Hai parlato di attualità e passato col Benetton, tu sei una bandiera del club, con il quale addirittura hai vinto lo scudetto quando i Leoni erano ancora nel campionato italiano: che ulteriori sensazioni ti ha dato questa vittoria?
“Negli anni dei vari tornei celtici abbiamo ottenuto degli importanti traguardi, ma realmente non eravamo mai arrivati a vincere nulla, e allora vi dico che la mente non è potuta che collegarsi immediatamente con la conquista dello scudetto.
Vivere una finale, alzare un trofeo: sono sensazioni imparagonabili rispetto agli altri obiettivi. Era un feeling che mancava da tempo qui. Alla fine noi giochiamo per questi momenti, li cerchiamo in tutta la carriera e vedere la gioia, la preparazione alla partita, vivere la settimana di avvicinamento, l’attenzione negli allenamenti: è stato fantastico”.
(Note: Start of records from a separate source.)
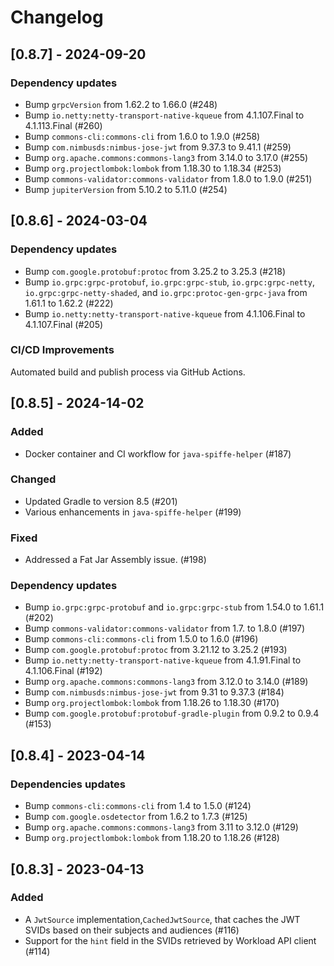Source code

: # Changelog

## [0.8.7] - 2024-09-20

### Dependency updates

- Bump `grpcVersion` from 1.62.2 to 1.66.0 (#248)
- Bump `io.netty:netty-transport-native-kqueue` from 4.1.107.Final to 4.1.113.Final (#260)
- Bump `commons-cli:commons-cli` from 1.6.0 to 1.9.0 (#258)
- Bump `com.nimbusds:nimbus-jose-jwt` from 9.37.3 to 9.41.1 (#259)
- Bump `org.apache.commons:commons-lang3` from 3.14.0 to 3.17.0 (#255)
- Bump `org.projectlombok:lombok` from 1.18.30 to 1.18.34 (#253)
- Bump `commons-validator:commons-validator` from 1.8.0 to 1.9.0 (#251)
- Bump `jupiterVersion` from 5.10.2 to 5.11.0 (#254)

## [0.8.6] - 2024-03-04

### Dependency updates

- Bump `com.google.protobuf:protoc` from 3.25.2 to 3.25.3 (#218)
- Bump `io.grpc:grpc-protobuf`, `io.grpc:grpc-stub`, `io.grpc:grpc-netty`, `io.grpc:grpc-netty-shaded`,
  and `io.grpc:protoc-gen-grpc-java` from 1.61.1 to 1.62.2 (#222)
- Bump `io.netty:netty-transport-native-kqueue` from 4.1.106.Final to 4.1.107.Final (#205)

### CI/CD Improvements

Automated build and publish process via GitHub Actions.

## [0.8.5] - 2024-14-02

### Added

- Docker container and CI workflow for `java-spiffe-helper` (#187)

### Changed

- Updated Gradle to version 8.5 (#201)
- Various enhancements in `java-spiffe-helper` (#199)

### Fixed

- Addressed a Fat Jar Assembly issue. (#198)

### Dependency updates

- Bump `io.grpc:grpc-protobuf` and  `io.grpc:grpc-stub` from 1.54.0 to 1.61.1 (#202)
- Bump `commons-validator:commons-validator` from 1.7. to 1.8.0 (#197)
- Bump `commons-cli:commons-cli` from 1.5.0 to 1.6.0 (#196)
- Bump `com.google.protobuf:protoc` from 3.21.12 to 3.25.2 (#193)
- Bump `io.netty:netty-transport-native-kqueue` from 4.1.91.Final to 4.1.106.Final (#192)
- Bump `org.apache.commons:commons-lang3` from 3.12.0 to 3.14.0 (#189)
- Bump `com.nimbusds:nimbus-jose-jwt` from 9.31 to 9.37.3 (#184)
- Bump `org.projectlombok:lombok` from 1.18.26 to 1.18.30 (#170)
- Bump `com.google.protobuf:protobuf-gradle-plugin` from 0.9.2 to 0.9.4 (#153)

## [0.8.4] - 2023-04-14

### Dependencies updates

- Bump `commons-cli:commons-cli` from 1.4 to 1.5.0 (#124)
- Bump `com.google.osdetector` from 1.6.2 to 1.7.3 (#125)
- Bump `org.apache.commons:commons-lang3` from 3.11 to 3.12.0 (#129)
- Bump `org.projectlombok:lombok` from 1.18.20 to 1.18.26 (#128)

## [0.8.3] - 2023-04-13

### Added

- A `JwtSource` implementation,`CachedJwtSource`, that caches the JWT SVIDs based on their subjects and audiences (#116)
- Support for the `hint` field in the SVIDs retrieved by Workload API client (#114)


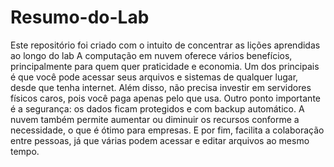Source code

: # Resumo-do-Lab
Este repositório foi criado com o intuito de concentrar as lições aprendidas ao longo do lab 
A computação em nuvem oferece vários benefícios, principalmente para quem quer praticidade e economia. Um dos principais é que você pode acessar seus arquivos e sistemas de qualquer lugar, desde que tenha internet. Além disso, não precisa investir em servidores físicos caros, pois você paga apenas pelo que usa. Outro ponto importante é a segurança: os dados ficam protegidos e com backup automático. A nuvem também permite aumentar ou diminuir os recursos conforme a necessidade, o que é ótimo para empresas. E por fim, facilita a colaboração entre pessoas, já que várias podem acessar e editar arquivos ao mesmo tempo.
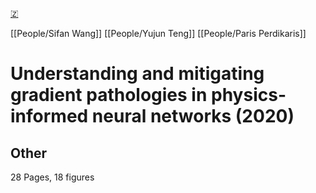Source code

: [🇿](zotero://select/groups/5362326/items/8GY4LGIX)

[[People/Sifan Wang]] [[People/Yujun Teng]] [[People/Paris Perdikaris]] 
# Understanding and mitigating gradient pathologies in physics-informed neural networks (2020)

## Other

28 Pages, 18 figures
Sappiamo che non proseguirai la tua avventura sul campo col Benetton Rugby, cosa c’è quindi nel futuro di Alberto Sgarbi?
“Ora ho solo voglia di riposarmi, anche perché la stagione è durata quasi consecutivamente per un periodo pari a 13-14 mesi. Per il futuro ci sono al vaglio diverse cose: se tutto si dovesse concretizzare con accordo e firme, per la stagione 2021/2022 dovrei andare a far parte della rosa di un team di Top10; più avanti poi si vedrà”.

Ma nel futuro, in ottica 2023, ci sarebbe sempre il rugby?
“Qui devo fare un distinguo e una precisazione. Personalmente sto portando avanti, con il sostegno e l’appoggio della mia famiglia, dei progetti extra-rugbystici che riguardino un ambito lavorativo diverso da quello sportivo, poi, non nego che se ci fosse la possibilità di restituire qualcosa al mondo della palla ovale non ne sarei attratto. Non ho mai considerato l’opportunità di voler fare l’allenatore, ma per come sono fatto sento di aver qualcosa da dare. Vedremo cosa ci riserverà il futuro”.

Alberto, se riguardi indietro la tua carriera, c’è un “desiderio ovale” che avresti voluto esprimere in maniera particolare?
“Se mi guardo indietro e vedo quello che ho fatto, mi rendo conto di aver avuto una carriera fortunata. Rifarei tutto: certo, alcune situazioni, con la testa di adesso le affronterei con un atteggiamento diverso. Se devo pensare a una cosa che vorrei poter rifare è quella di un Mondiale: non oggi chiaramente, ma quando mi è capitata l’occasione (nel 2011, ndr). In quella circostanza ho giocato pochissimo e avrei voluto avere più minuti: a parte questo non posso che ritenermi soddisfatto”.